[Haskell-cafe] Re: Set Operations In Haskell's Type System
wren ng thornton
wren at freegeek.org
Sun May 9 06:46:20 EDT 2010
John Creighton wrote:
> On May 6, 4:30 am, Bartek Ćwikłowski <paczesi... at gmail.com> wrote:
>> 2010/5/6 John Creighton <johns2... at gmail.com>:
>>
>>> "a" isa "d" if their exists a "b" and "c" such that the following
>>> conditions hold:
>>> "a" isa subset of "b",
>>> "b" isa "c"
>>> "c" is a subset of "d"
>> This definition doesn't make sense - it's recursive, but there's no
>> base case, unless this is some kind of co-recursion.
>>
>> Are you sure that "subset" isn't what you really want? With subset you
>> can already ask questions such as "is tabby cat an animal?". If so, my
>> code (from hpaste) already has this (iirc isDescendentOf ).
>
> When I succeed in implementing it I'll show you the result. Anyway,
> some perspective (perhaps), I once asked, "what is the difference
> between a subset and an element of a set:
>
> http://www.n-n-a.com/science/about33342-0-asc-0.html
And it's truly an interesting question. Too bad it didn't get a better
discussion going (from what I read of it). Though the link Peter_Smith
posted looks interesting.
> note 1) Okay I'm aware some will argue my definitions here and if it
> helps I could choose new words, the only question really is, is the
> relationship isa which I described a useful abstraction.
I think the key issue comes down to what you want to do with it. I'm not
entirely sure what the intended reading is for "isa subset of", but I'll
assume you mean the same as "is a subset of"[1]. One apparent side
effect of the definition above is that it collapses the hierarchy.

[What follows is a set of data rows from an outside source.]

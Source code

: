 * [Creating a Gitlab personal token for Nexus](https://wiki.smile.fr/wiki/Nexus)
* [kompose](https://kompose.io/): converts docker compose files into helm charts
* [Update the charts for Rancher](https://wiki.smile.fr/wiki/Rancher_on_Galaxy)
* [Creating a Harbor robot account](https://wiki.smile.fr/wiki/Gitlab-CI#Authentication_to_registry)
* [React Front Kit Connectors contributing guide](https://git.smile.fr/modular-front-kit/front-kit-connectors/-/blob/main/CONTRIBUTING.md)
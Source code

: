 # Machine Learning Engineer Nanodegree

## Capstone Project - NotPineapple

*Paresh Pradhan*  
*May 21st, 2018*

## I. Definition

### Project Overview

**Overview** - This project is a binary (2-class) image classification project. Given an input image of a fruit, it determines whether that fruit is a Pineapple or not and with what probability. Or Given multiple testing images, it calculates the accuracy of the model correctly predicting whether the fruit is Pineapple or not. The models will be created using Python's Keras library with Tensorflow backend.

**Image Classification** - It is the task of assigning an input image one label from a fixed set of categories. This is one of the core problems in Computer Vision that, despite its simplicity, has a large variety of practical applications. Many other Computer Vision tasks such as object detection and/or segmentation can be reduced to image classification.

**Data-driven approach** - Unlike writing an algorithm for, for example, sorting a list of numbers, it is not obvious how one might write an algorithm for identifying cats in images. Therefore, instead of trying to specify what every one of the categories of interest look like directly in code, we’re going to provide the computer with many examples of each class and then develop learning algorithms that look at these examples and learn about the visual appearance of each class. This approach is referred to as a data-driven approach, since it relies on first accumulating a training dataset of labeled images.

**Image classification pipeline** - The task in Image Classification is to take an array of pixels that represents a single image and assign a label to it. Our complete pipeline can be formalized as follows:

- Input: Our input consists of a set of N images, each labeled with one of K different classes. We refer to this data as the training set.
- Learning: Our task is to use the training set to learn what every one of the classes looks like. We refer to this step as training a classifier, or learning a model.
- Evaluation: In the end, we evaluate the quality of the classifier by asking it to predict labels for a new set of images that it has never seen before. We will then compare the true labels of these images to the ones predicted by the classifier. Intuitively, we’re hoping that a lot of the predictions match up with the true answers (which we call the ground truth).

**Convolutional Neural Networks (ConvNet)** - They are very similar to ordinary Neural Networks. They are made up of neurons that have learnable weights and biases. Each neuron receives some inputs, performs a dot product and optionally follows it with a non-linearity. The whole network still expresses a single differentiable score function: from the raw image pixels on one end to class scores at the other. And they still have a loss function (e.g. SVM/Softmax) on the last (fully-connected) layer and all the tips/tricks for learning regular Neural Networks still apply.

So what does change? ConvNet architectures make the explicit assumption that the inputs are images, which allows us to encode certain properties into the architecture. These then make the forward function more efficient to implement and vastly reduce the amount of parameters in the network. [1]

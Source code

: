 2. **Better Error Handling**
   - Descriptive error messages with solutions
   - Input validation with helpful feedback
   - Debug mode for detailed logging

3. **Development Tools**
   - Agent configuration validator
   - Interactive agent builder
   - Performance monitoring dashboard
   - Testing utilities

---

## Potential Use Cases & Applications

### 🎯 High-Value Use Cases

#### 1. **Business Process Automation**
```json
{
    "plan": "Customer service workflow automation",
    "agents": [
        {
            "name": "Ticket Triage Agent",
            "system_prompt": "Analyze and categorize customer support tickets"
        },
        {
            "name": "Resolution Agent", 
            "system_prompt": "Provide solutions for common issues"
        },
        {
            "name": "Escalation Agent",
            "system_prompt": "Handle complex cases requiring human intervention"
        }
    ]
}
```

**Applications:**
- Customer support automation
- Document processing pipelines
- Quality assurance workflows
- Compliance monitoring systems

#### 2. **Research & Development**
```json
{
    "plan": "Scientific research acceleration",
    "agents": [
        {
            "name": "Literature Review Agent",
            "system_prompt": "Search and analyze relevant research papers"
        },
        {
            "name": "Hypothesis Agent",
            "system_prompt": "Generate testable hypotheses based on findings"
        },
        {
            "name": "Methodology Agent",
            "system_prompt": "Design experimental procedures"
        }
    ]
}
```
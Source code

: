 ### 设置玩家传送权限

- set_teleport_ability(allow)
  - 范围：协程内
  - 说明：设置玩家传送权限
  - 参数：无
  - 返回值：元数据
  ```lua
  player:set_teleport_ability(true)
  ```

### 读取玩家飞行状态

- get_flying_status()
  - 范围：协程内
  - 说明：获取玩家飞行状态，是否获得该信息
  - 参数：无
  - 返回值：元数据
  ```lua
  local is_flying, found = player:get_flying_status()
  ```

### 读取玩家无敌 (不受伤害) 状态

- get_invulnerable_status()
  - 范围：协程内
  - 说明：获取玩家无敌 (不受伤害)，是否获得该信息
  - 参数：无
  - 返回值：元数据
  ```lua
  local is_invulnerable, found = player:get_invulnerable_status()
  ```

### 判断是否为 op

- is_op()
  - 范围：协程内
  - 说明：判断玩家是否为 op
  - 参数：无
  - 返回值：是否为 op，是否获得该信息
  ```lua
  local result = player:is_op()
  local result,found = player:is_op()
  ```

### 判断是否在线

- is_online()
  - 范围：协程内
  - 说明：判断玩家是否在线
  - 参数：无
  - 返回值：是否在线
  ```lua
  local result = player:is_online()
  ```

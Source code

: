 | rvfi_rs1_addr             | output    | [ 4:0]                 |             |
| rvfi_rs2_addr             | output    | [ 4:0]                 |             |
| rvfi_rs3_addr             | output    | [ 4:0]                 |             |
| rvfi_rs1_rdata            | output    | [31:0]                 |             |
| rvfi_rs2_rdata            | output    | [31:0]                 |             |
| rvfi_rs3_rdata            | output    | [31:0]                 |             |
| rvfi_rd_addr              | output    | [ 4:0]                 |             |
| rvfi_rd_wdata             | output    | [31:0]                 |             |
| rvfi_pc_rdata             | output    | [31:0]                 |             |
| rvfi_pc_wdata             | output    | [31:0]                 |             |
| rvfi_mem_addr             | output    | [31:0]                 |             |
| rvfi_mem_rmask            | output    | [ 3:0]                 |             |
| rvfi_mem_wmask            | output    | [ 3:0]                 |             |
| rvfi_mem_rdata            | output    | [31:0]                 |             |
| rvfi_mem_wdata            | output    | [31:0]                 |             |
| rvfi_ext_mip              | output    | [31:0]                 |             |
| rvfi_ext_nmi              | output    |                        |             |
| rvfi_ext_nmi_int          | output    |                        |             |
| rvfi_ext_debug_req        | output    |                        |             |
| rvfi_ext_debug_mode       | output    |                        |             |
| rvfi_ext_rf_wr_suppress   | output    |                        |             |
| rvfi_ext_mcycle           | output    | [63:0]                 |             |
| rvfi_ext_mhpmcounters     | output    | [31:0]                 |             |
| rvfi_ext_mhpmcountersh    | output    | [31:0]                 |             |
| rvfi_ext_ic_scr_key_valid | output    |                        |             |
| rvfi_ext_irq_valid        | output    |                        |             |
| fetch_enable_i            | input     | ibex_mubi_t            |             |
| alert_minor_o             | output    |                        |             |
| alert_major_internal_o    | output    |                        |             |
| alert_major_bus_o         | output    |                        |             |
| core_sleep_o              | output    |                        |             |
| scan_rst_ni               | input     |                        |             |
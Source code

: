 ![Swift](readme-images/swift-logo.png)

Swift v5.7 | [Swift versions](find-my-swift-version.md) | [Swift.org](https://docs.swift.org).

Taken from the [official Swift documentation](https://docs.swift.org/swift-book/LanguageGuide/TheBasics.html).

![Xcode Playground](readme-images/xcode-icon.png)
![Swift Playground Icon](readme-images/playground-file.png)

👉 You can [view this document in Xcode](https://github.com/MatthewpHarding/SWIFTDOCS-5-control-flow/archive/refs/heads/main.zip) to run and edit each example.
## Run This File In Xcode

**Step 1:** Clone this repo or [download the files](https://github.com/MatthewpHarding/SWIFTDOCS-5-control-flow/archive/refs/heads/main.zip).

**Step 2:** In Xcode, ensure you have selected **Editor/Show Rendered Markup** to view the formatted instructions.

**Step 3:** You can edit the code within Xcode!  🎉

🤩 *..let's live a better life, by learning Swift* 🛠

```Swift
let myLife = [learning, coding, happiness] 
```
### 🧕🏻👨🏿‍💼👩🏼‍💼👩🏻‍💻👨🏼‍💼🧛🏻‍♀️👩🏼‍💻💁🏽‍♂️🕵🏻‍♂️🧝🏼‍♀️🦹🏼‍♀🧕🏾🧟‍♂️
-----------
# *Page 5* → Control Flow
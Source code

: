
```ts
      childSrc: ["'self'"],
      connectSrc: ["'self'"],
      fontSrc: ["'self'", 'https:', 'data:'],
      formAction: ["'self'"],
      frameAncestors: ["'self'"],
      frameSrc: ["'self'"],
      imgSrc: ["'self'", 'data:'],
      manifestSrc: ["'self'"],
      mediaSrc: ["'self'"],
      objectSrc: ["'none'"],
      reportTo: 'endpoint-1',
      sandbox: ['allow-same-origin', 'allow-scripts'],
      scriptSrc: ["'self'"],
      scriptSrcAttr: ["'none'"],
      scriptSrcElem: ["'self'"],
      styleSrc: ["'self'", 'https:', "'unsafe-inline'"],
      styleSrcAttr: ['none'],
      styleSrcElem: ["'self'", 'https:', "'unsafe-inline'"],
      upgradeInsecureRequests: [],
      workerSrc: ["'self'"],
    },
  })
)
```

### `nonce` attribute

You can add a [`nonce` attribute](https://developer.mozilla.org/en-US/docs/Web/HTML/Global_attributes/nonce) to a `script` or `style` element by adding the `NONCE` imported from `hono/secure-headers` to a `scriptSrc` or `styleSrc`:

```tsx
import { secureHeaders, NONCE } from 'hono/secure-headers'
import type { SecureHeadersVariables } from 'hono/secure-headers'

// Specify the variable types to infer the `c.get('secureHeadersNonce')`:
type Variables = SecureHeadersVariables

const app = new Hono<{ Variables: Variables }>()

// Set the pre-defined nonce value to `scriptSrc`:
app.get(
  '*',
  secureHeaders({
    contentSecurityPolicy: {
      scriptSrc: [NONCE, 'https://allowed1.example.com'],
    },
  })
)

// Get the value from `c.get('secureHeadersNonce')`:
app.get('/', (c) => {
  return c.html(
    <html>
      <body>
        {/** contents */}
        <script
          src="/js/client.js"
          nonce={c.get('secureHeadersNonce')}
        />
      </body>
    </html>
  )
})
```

That is, with traditional predicates for testing element and subset
membership, we really do construct a hierarchy. If A `elem` B and B
`elem` C, it does not follow that A `elem` C (and similar examples). But
with your definition it seems like there isn't that sort of
stratification going on. If the requirements are A `subset` B, B `elem`
C, and C `subset` D--- well we can set C=D, and now: A `elem` D = A
`subset` B && B `elem` D.
Depending on the ontology you're trying to construct, that may be
perfectly fine, but it's certainly a nonstandard definition for elements
and subsets. I don't know if this mathematical object has been worked on
before, but it's not a hierarchy of sets.
[1] My other, equivalent, guess would be you mean "A isa (powerset B)"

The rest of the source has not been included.